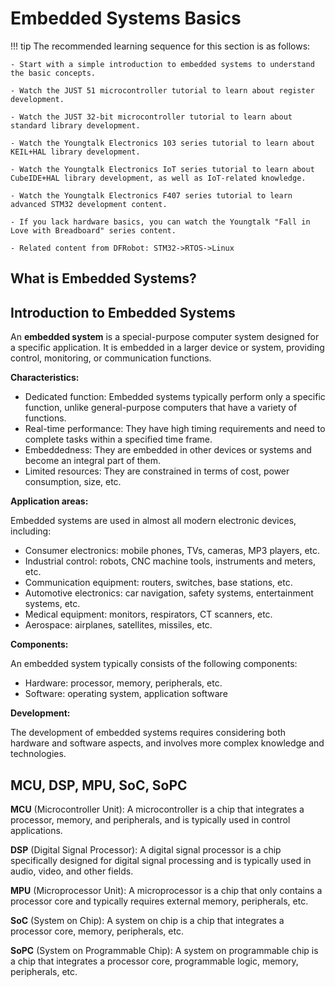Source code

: # Embedded Systems Basics

!!! tip
    The recommended learning sequence for this section is as follows:

    - Start with a simple introduction to embedded systems to understand the basic concepts.
  
    - Watch the JUST 51 microcontroller tutorial to learn about register development.
  
    - Watch the JUST 32-bit microcontroller tutorial to learn about standard library development.
  
    - Watch the Youngtalk Electronics 103 series tutorial to learn about KEIL+HAL library development.
  
    - Watch the Youngtalk Electronics IoT series tutorial to learn about CubeIDE+HAL library development, as well as IoT-related knowledge.
  
    - Watch the Youngtalk Electronics F407 series tutorial to learn advanced STM32 development content.
  
    - If you lack hardware basics, you can watch the Youngtalk "Fall in Love with Breadboard" series content.
  
    - Related content from DFRobot: STM32->RTOS->Linux

## What is Embedded Systems?

## Introduction to Embedded Systems

An **embedded system** is a special-purpose computer system designed for a specific application. It is embedded in a larger device or system, providing control, monitoring, or communication functions.

**Characteristics:**

* Dedicated function: Embedded systems typically perform only a specific function, unlike general-purpose computers that have a variety of functions.
* Real-time performance: They have high timing requirements and need to complete tasks within a specified time frame.
* Embeddedness: They are embedded in other devices or systems and become an integral part of them.
* Limited resources: They are constrained in terms of cost, power consumption, size, etc.

**Application areas:**

Embedded systems are used in almost all modern electronic devices, including:

* Consumer electronics: mobile phones, TVs, cameras, MP3 players, etc.
* Industrial control: robots, CNC machine tools, instruments and meters, etc.
* Communication equipment: routers, switches, base stations, etc.
* Automotive electronics: car navigation, safety systems, entertainment systems, etc.
* Medical equipment: monitors, respirators, CT scanners, etc.
* Aerospace: airplanes, satellites, missiles, etc.

**Components:**

An embedded system typically consists of the following components:

* Hardware: processor, memory, peripherals, etc.
* Software: operating system, application software

**Development:**

The development of embedded systems requires considering both hardware and software aspects, and involves more complex knowledge and technologies.

## MCU, DSP, MPU, SoC, SoPC

**MCU** (Microcontroller Unit): A microcontroller is a chip that integrates a processor, memory, and peripherals, and is typically used in control applications.

**DSP** (Digital Signal Processor): A digital signal processor is a chip specifically designed for digital signal processing and is typically used in audio, video, and other fields.

**MPU** (Microprocessor Unit): A microprocessor is a chip that only contains a processor core and typically requires external memory, peripherals, etc.

**SoC** (System on Chip): A system on chip is a chip that integrates a processor core, memory, peripherals, etc.

**SoPC** (System on Programmable Chip): A system on programmable chip is a chip that integrates a processor core, programmable logic, memory, peripherals, etc.






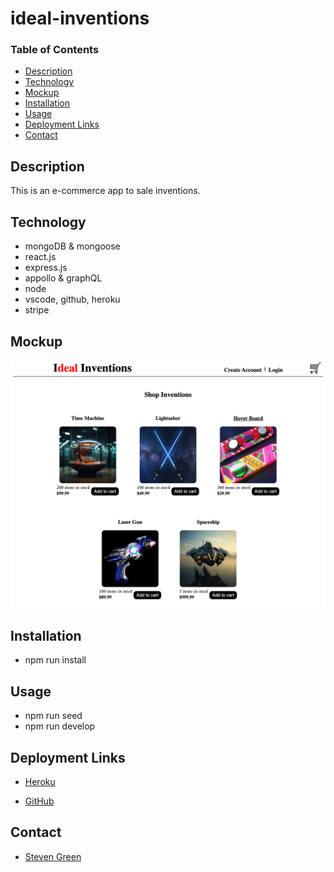 # ideal-inventions


### Table of Contents
- [Description](#Description)
- [Technology](#Technology)
- [Mockup](#Mockup)
- [Installation](#Installation)
- [Usage](#Usage)
- [Deployment Links](#Usage)
- [Contact](#Contact)

## Description
This is an e-commerce app to sale inventions.

## Technology
- mongoDB & mongoose
- react.js
- express.js
- appollo & graphQL
- node
- vscode, github, heroku
- stripe

## Mockup
![ideal inventions landing page](./client/src/assets/ideal-inventions.png)

## Installation
- npm run install

## Usage
- npm run seed
- npm run develop

## Deployment Links
- [Heroku](https://ideal-inventions-bfdeb806078f.herokuapp.com/)

- [GitHub](https://github.com/mrgreen12375/ideal-inventions)

## Contact
- [Steven Green](https://github.com/mrgreen12375)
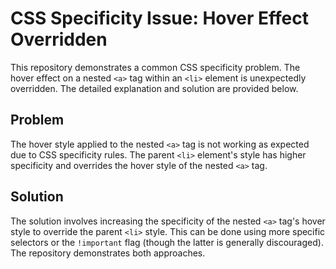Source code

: # CSS Specificity Issue: Hover Effect Overridden

This repository demonstrates a common CSS specificity problem. The hover effect on a nested `<a>` tag within an `<li>` element is unexpectedly overridden. The detailed explanation and solution are provided below.

## Problem
The hover style applied to the nested `<a>` tag is not working as expected due to CSS specificity rules. The parent `<li>` element's style has higher specificity and overrides the hover style of the nested `<a>` tag.

## Solution
The solution involves increasing the specificity of the nested `<a>` tag's hover style to override the parent `<li>` style. This can be done using more specific selectors or the `!important` flag (though the latter is generally discouraged). The repository demonstrates both approaches.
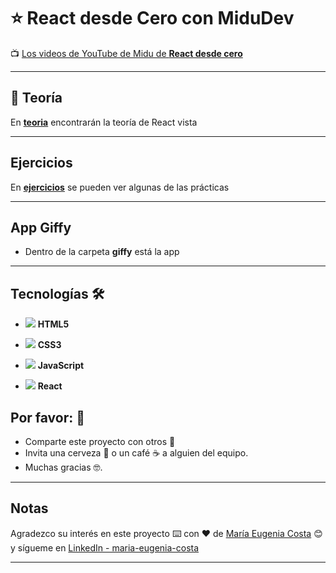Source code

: # :star: React desde Cero con MiduDev

:tv: [Los videos de YouTube de Midu de **React desde cero**](https://www.youtube.com/playlist?list=PLV8x_i1fqBw0B008sQn79YxCjkHJU84pC)

---

## :book: Teoría

En [**teoria**](https://github.com/eugenia1984/react-desde-cero-midu/tree/main/teoria) encontrarán la teoría de React vista

---

## Ejercicios

En [**ejercicios**](https://github.com/eugenia1984/react-desde-cero-midu/tree/main/ejercicios) se pueden ver algunas de las prácticas

---

## App Giffy

- Dentro de la carpeta **giffy** está la app

---

## Tecnologías 🛠️

- <img src="https://img.icons8.com/fluency/30/null/html-5.png"/> **HTML5**

- <img src="https://img.icons8.com/fluency/30/null/css3.png"/> **CSS3**

- <img src="https://img.icons8.com/color/30/null/javascript--v1.png"/> **JavaScript**

- <img src="https://img.icons8.com/officel/30/null/react.png"/> **React**

## Por favor: 🎁

- Comparte este proyecto con otros 📢
- Invita una cerveza 🍺 o un café ☕ a alguien del equipo.
- Muchas gracias 🤓.

---

## Notas

Agradezco su interés en este proyecto ⌨️ con ❤️ de [María Eugenia Costa](https://github.com/eugenia1984) 😊 y sígueme en [LinkedIn - maria-eugenia-costa](https://www.linkedin.com/in/maria-eugenia-costa/)

---
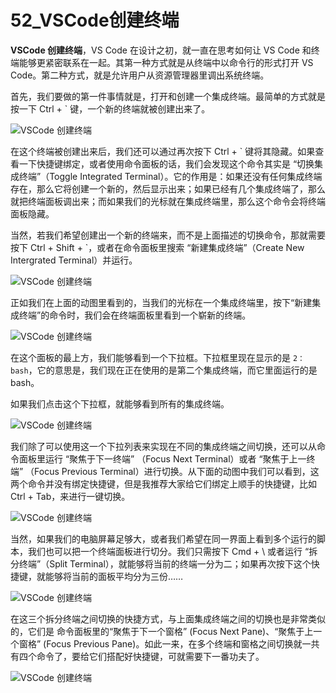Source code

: # 52_VSCode创建终端

**VSCode 创建终端**，VS Code 在设计之初，就一直在思考如何让 VS Code 和终端能够更紧密联系在一起。其第一种方式就是从终端中以命令行的形式打开 VS Code。第二种方式，就是允许用户从资源管理器里调出系统终端。

首先，我们要做的第一件事情就是，打开和创建一个集成终端。最简单的方式就是按一下 Ctrl + ` 键，一个新的终端就被创建出来了。

![VSCode 创建终端](image/terminal/terminal-1.gif)

在这个终端被创建出来后，我们还可以通过再次按下 Ctrl + ` 键将其隐藏。如果查看一下快捷键绑定，或者使用命令面板的话，我们会发现这个命令其实是 “切换集成终端”（Toggle Integrated Terminal）。它的作用是：如果还没有任何集成终端存在，那么它将创建一个新的，然后显示出来；如果已经有几个集成终端了，那么就把终端面板调出来；而如果我们的光标就在集成终端里，那么这个命令会将终端面板隐藏。

当然，若我们希望创建出一个新的终端来，而不是上面描述的切换命令，那就需要按下 Ctrl + Shift + `，或者在命令面板里搜索 “新建集成终端”（Create New Intergrated Terminal）并运行。

![VSCode 创建终端](image/terminal/terminal-2.gif)

正如我们在上面的动图里看到的，当我们的光标在一个集成终端里，按下“新建集成终端”的命令时，我们会在终端面板里看到一个崭新的终端。

![VSCode 创建终端](image/terminal/terminal-3.png)

在这个面板的最上方，我们能够看到一个下拉框。下拉框里现在显示的是 `2：bash`，它的意思是，我们现在正在使用的是第二个集成终端，而它里面运行的是 bash。

如果我们点击这个下拉框，就能够看到所有的集成终端。

![VSCode 创建终端](image/terminal/terminal-4.png)

我们除了可以使用这一个下拉列表来实现在不同的集成终端之间切换，还可以从命令面板里运行 “聚焦于下一终端” （Focus Next Terminal）或者 “聚焦于上一终端” （Focus Previous Terminal）进行切换。从下面的动图中我们可以看到，这两个命令并没有绑定快捷键，但是我推荐大家给它们绑定上顺手的快捷键，比如 Ctrl + Tab，来进行一键切换。

![VSCode 创建终端](image/terminal/terminal-5.gif)

当然，如果我们的电脑屏幕足够大，或者我们希望在同一界面上看到多个运行的脚本，我们也可以把一个终端面板进行切分。我们只需按下 Cmd + \ 或者运行 “拆分终端”（Split Terminal），就能够将当前的终端一分为二；如果再次按下这个快捷键，就能够将当前的面板平均分为三份……

![VSCode 创建终端](image/terminal/terminal-6.gif)

在这三个拆分终端之间切换的快捷方式，与上面集成终端之间的切换也是非常类似的，它们是 命令面板里的“聚焦于下一个窗格” (Focus Next Pane)、“聚焦于上一个窗格” (Focus Previous Pane)。如此一来，在多个终端和窗格之间切换就一共有四个命令了，要给它们搭配好快捷键，可就需要下一番功夫了。

![VSCode 创建终端](image/terminal/terminal-7.gif)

********

(ABOUT THIS EXERCISE): Pictures stay out; reproduce exactly the lines from the one containing "- Muchas gracias 🤓." through the end of the data.

(YOUR RESPONSE):
- Muchas gracias 🤓.

---

## Notas

Agradezco su interés en este proyecto ⌨️ con ❤️ de [María Eugenia Costa](https://github.com/eugenia1984) 😊 y sígueme en [LinkedIn - maria-eugenia-costa](https://www.linkedin.com/in/maria-eugenia-costa/)

---
Source code

: # 52_VSCode创建终端

**VSCode 创建终端**，VS Code 在设计之初，就一直在思考如何让 VS Code 和终端能够更紧密联系在一起。其第一种方式就是从终端中以命令行的形式打开 VS Code。第二种方式，就是允许用户从资源管理器里调出系统终端。

首先，我们要做的第一件事情就是，打开和创建一个集成终端。最简单的方式就是按一下 Ctrl + ` 键，一个新的终端就被创建出来了。

![VSCode 创建终端](image/terminal/terminal-1.gif)

在这个终端被创建出来后，我们还可以通过再次按下 Ctrl + ` 键将其隐藏。如果查看一下快捷键绑定，或者使用命令面板的话，我们会发现这个命令其实是 “切换集成终端”（Toggle Integrated Terminal）。它的作用是：如果还没有任何集成终端存在，那么它将创建一个新的，然后显示出来；如果已经有几个集成终端了，那么就把终端面板调出来；而如果我们的光标就在集成终端里，那么这个命令会将终端面板隐藏。

当然，若我们希望创建出一个新的终端来，而不是上面描述的切换命令，那就需要按下 Ctrl + Shift + `，或者在命令面板里搜索 “新建集成终端”（Create New Intergrated Terminal）并运行。

![VSCode 创建终端](image/terminal/terminal-2.gif)

正如我们在上面的动图里看到的，当我们的光标在一个集成终端里，按下“新建集成终端”的命令时，我们会在终端面板里看到一个崭新的终端。

![VSCode 创建终端](image/terminal/terminal-3.png)

在这个面板的最上方，我们能够看到一个下拉框。下拉框里现在显示的是 `2：bash`，它的意思是，我们现在正在使用的是第二个集成终端，而它里面运行的是 bash。

如果我们点击这个下拉框，就能够看到所有的集成终端。

![VSCode 创建终端](image/terminal/terminal-4.png)

我们除了可以使用这一个下拉列表来实现在不同的集成终端之间切换，还可以从命令面板里运行 “聚焦于下一终端” （Focus Next Terminal）或者 “聚焦于上一终端” （Focus Previous Terminal）进行切换。从下面的动图中我们可以看到，这两个命令并没有绑定快捷键，但是我推荐大家给它们绑定上顺手的快捷键，比如 Ctrl + Tab，来进行一键切换。

![VSCode 创建终端](image/terminal/terminal-5.gif)

当然，如果我们的电脑屏幕足够大，或者我们希望在同一界面上看到多个运行的脚本，我们也可以把一个终端面板进行切分。我们只需按下 Cmd + \ 或者运行 “拆分终端”（Split Terminal），就能够将当前的终端一分为二；如果再次按下这个快捷键，就能够将当前的面板平均分为三份……

![VSCode 创建终端](image/terminal/terminal-6.gif)

在这三个拆分终端之间切换的快捷方式，与上面集成终端之间的切换也是非常类似的，它们是 命令面板里的“聚焦于下一个窗格” (Focus Next Pane)、“聚焦于上一个窗格” (Focus Previous Pane)。如此一来，在多个终端和窗格之间切换就一共有四个命令了，要给它们搭配好快捷键，可就需要下一番功夫了。

![VSCode 创建终端](image/terminal/terminal-7.gif)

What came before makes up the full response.